La pareja se instaló en pleno centro porteño. Buenos Aires estaba en plena ebullición modernizadora. Al lado de un baldío se levantaba un edificio ampuloso, cargado de detalles al estilo de la Belle Époque. Gobernaba el presidente de la Unión Cívica Radical, Hipólito Yrigoyen. Día tras día llegaban a la ciudad cientos de inmigrantes desde los lugares más remotos de Europa, aunque en su mayoría eran italianos y españoles. La crisis por la Primera Guerra Mundial hacía estragos en la vida cotidiana de los europeos. Muchos viajaron hasta la metrópoli más austral del mundo para perseguir el sueño de una vida nueva, reencontrarse con los padres que habían dejado a su familia atrás o, simplemente, para escapar al posible reclutamiento militar.

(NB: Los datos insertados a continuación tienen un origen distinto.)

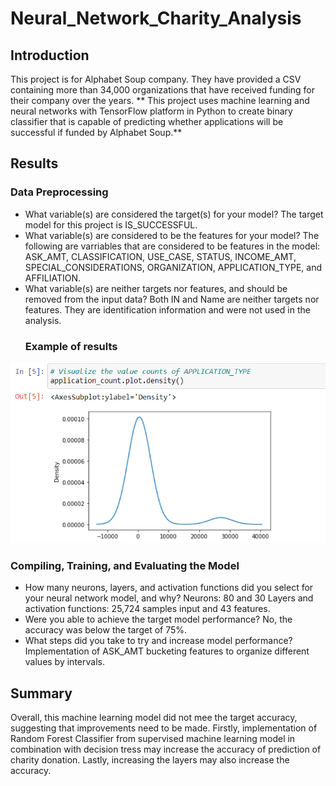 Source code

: # Neural_Network_Charity_Analysis
## Introduction
This project is for Alphabet Soup company. They have provided a CSV containing more than 34,000 organizations that have received funding for their company over the years. ** This project uses machine learning and neural networks with TensorFlow platform in Python to create binary classifier that is capable of predicting whether applications will be successful if funded by Alphabet Soup.**

## Results
### Data Preprocessing 
* What variable(s) are considered the target(s) for your model?
The target model for this project is IS_SUCCESSFUL.
* What variable(s) are considered to be the features for your model?
The following are varriables that are considered to be features in the model: ASK_AMT, CLASSIFICATION, USE_CASE, STATUS, INCOME_AMT, SPECIAL_CONSIDERATIONS, ORGANIZATION, APPLICATION_TYPE, and AFFILIATION.
* What variable(s) are neither targets nor features, and should be removed from the input data?
Both IN and Name are neither targets nor features. They are identification information and were not used in the analysis.
	### Example of results

![1](1.png)

### Compiling, Training, and Evaluating the Model 
* How many neurons, layers, and activation functions did you select for your neural network model, and why?
Neurons: 80 and 30
Layers and activation functions: 25,724 samples input and 43 features.
* Were you able to achieve the target model performance?
No, the accuracy was below the target of 75%.
* What steps did you take to try and increase model performance?
Implementation of ASK_AMT bucketing features to organize different values by intervals. 

## Summary
Overall, this machine learning model did not mee the target accuracy, suggesting that improvements need to be made. Firstly, implementation of Random Forest Classifier from supervised machine learning model in combination with decision tress may increase the accuracy of prediction of charity donation. Lastly, increasing the layers may also increase the accuracy. 
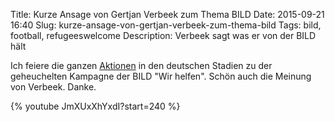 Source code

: Title: Kurze Ansage von Gertjan Verbeek zum Thema BILD
Date: 2015-09-21 16:40
Slug: kurze-ansage-von-gertjan-verbeek-zum-thema-bild
Tags: bild, football, refugeeswelcome
Description: Verbeek sagt was er von der BILD hält

Ich feiere die ganzen [Aktionen](http://www.faszination-fankurve.de/index.php?head=%E2%80%8BBild-in-deutschen-Fankurve-nicht-willkommen&folder=sites&site=news_detail&news_id=10896&gal_id=962&bild_nr=1) in den deutschen Stadien zu der geheuchelten Kampagne der BILD "Wir helfen". Schön auch die Meinung von Verbeek. Danke.

{% youtube JmXUxXhYxdI?start=240 %}

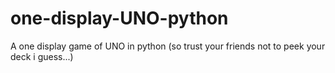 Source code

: # one-display-UNO-python
A one display game of UNO in python (so trust your friends not to peek your deck i guess...)
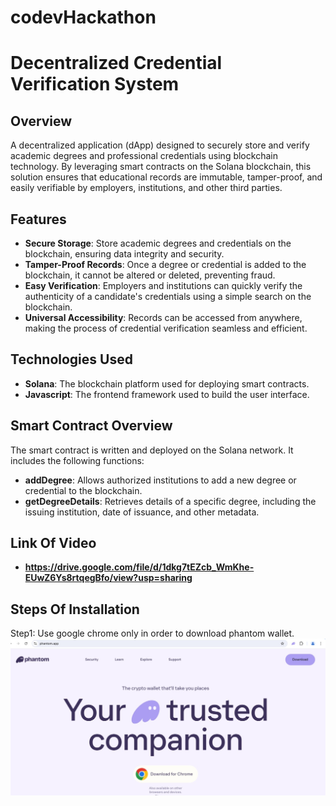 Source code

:# codevHackathon
# Decentralized Credential Verification System

## Overview

A decentralized application (dApp) designed to securely store and verify academic degrees and professional credentials using blockchain technology. By leveraging smart contracts on the Solana blockchain, this solution ensures that educational records are immutable, tamper-proof, and easily verifiable by employers, institutions, and other third parties.

## Features

- **Secure Storage**: Store academic degrees and credentials on the blockchain, ensuring data integrity and security.
- **Tamper-Proof Records**: Once a degree or credential is added to the blockchain, it cannot be altered or deleted, preventing fraud.
- **Easy Verification**: Employers and institutions can quickly verify the authenticity of a candidate's credentials using a simple search on the blockchain.
- **Universal Accessibility**: Records can be accessed from anywhere, making the process of credential verification seamless and efficient.

## Technologies Used

- **Solana**: The blockchain platform used for deploying smart contracts.
- **Javascript**: The frontend framework used to build the user interface.

## Smart Contract Overview

The smart contract is written and deployed on the Solana network. It includes the following functions:

- **addDegree**: Allows authorized institutions to add a new degree or credential to the blockchain.
- **getDegreeDetails**: Retrieves details of a specific degree, including the issuing institution, date of issuance, and other metadata.

## Link Of Video
- **https://drive.google.com/file/d/1dkg7tEZcb_WmKhe-EUwZ6Ys8rtqegBfo/view?usp=sharing**

## Steps Of Installation
Step1: Use google chrome only in order to download phantom wallet.
![Alt text](res/1.jpg)

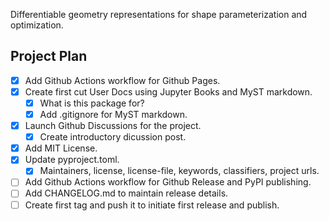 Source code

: Differentiable geometry representations for shape parameterization and optimization.


## Project Plan
- [x] Add Github Actions workflow for Github Pages.
- [x] Create first cut User Docs using Jupyter Books and MyST markdown.
    - [x] What is this package for?
    - [x] Add .gitignore for MyST markdown.
- [x] Launch Github Discussions for the project.
    - [x] Create introductory dicussion post.
- [x] Add MIT License.
- [x] Update pyproject.toml.
    - [x] Maintainers, license, license-file, keywords, classifiers, project urls.
- [ ] Add Github Actions workflow for Github Release and PyPI publishing.
- [ ] Add CHANGELOG.md to maintain release details.
- [ ] Create first tag and push it to initiate first release and publish. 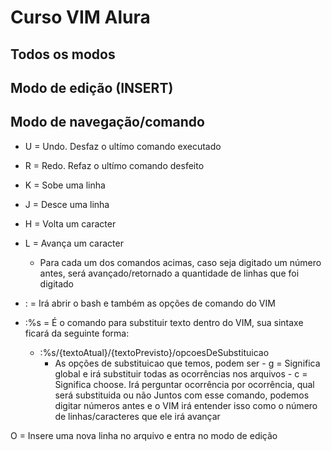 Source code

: # Curso VIM Alura

## Todos os modos

## Modo de edição (INSERT) 

## Modo de navegação/comando 
- U = Undo. Desfaz o ultímo comando executado
- R = Redo. Refaz o ultímo comando desfeito

- K = Sobe uma linha 
- J = Desce uma linha 
- H = Volta um caracter
- L = Avança um caracter
  - Para cada um dos comandos acimas, caso seja digitado um número antes, será avançado/retornado a quantidade de linhas que foi digitado

- : = Irá abrir o bash e também as opções de comando do VIM

- :%s = É o comando para substituir texto dentro do VIM, sua sintaxe ficará da seguinte forma:
    - :%s/{textoAtual}/{textoPrevisto}/opcoesDeSubstituicao
      - As opções de substituicao que temos, podem ser
		    - g = Significa global e irá substituir todas as ocorrências nos arquivos
				- c = Significa choose. Irá perguntar ocorrência por ocorrência, qual será substituida ou não
Juntos com esse comando, podemos digitar números antes e o VIM irá entender isso como o número de linhas/caracteres que ele irá avançar

O = Insere uma nova linha no arquivo e entra no modo de edição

La razón por la cual Duchamp desembarcó en Buenos Aires no es del todo clara. Se sabe, eso sí, que alquiló dos casas. Una, en el barrio de Congreso, sobre la calle Alsina 1743. Y la otra, sobre la calle Sarmiento 1507, donde armó su estudio. Su vivienda quedaba en una larga pensión sobre un segundo piso. Un poco más al fondo vivía el compositor de tangos Francisco Canaro. ¿Qué había enfrente? No se sabe. Probablemente algún almacén de ramos generales, un bar de mala muerte u otro conventillo lleno de inmigrantes. A los pocos días de su llegada a Buenos Aires, Duchamp le escribió a su amiga, la mecenas y pintora Ettie Stettheimer, con tono lacónico y lastimero: “Buenos Aires no existe. No es nada más que una gran población provinciana con gente muy rica sin pizca de gusto, que todo lo compra en Europa, hasta las piedras de sus casas. No hay nada hecho aquí… Hasta he encontrado un dentífrico francés del que me había olvidado por completo en Nueva York”. Estaba bastante en lo cierto: la élite de Buenos Aires vivía un auge económico gracias a la exportación de granos (trigo y maíz, en su mayoría) proveniente de las chacras y del campo, y de los saladeros de carne vacuna. El dinero se hacía en el campo y se gastaba en la ciudad con un ojo puesto en la moda parisina y europea.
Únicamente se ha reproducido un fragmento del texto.